This is a small, oversubscribed Catholic primary serving Kings Norton and the surrounding Birmingham neighbourhoods, with academic outcomes that sit well above typical England benchmarks. At key stage 2, performance is a clear strength: 86.67% of pupils met the expected standard in reading, writing and maths in 2024, compared with an England average of 62%. At the higher standard, 43.67% achieved greater depth, compared with an England average of 8%.
The school’s Catholic identity is active and organised rather than tokenistic, with pupil leadership roles running alongside everyday routines, including eco work shaped by Pope Francis’ Laudato Si message.
Leadership stability matters in primaries, and the current principal, Mr Paul Greavy, has been in post since September 2017.
A calm, structured day is the defining feature. Classrooms are described as purposeful, and expectations for behaviour are consistently high. Pupils are expected to take responsibility, not just comply, which shows up in the way leadership roles are built into school life rather than added as occasional enrichment.
Catholic life is woven through the week. External evaluation highlights mission-focused routines and visible faith practice, including prayer areas and a pattern of worship that involves pupils, not just staff. For families who value a school where faith is present in daily language and habits, the experience is likely to feel coherent. For families who prefer a lighter-touch approach, it is worth reading the school’s published materials carefully before applying.
The site has its own local story. The school was rebuilt on Selly Oak Road and blessed on 02 February 1995, a detail that often signals a modernised layout compared with many older, tight-footprint Birmingham primaries.

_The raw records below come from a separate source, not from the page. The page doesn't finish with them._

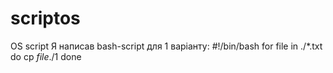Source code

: # scriptos
OS script
Я написав bash-script для 1 варіанту:
#!/bin/bash
for file in ./*.txt
do
cp $file ./$1
done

Academic outcomes are the headline. In 2024, 86.67% met the expected standard in reading, writing and mathematics combined, with 87% meeting the expected standard in science. England averages for the same measures are 62% and 82% respectively.
High attainment is not confined to “expected” thresholds. At the higher standard, 43.67% achieved greater depth in reading, writing and maths, well above the England average of 8%. Scaled scores are also strong, with 110 in reading, 108 in maths and 113 in grammar, punctuation and spelling.
In FindMySchool’s proprietary ranking based on official data, the school is ranked 397th in England and 6th in Birmingham for primary outcomes. That places it well above the England average, and firmly in the top tier locally.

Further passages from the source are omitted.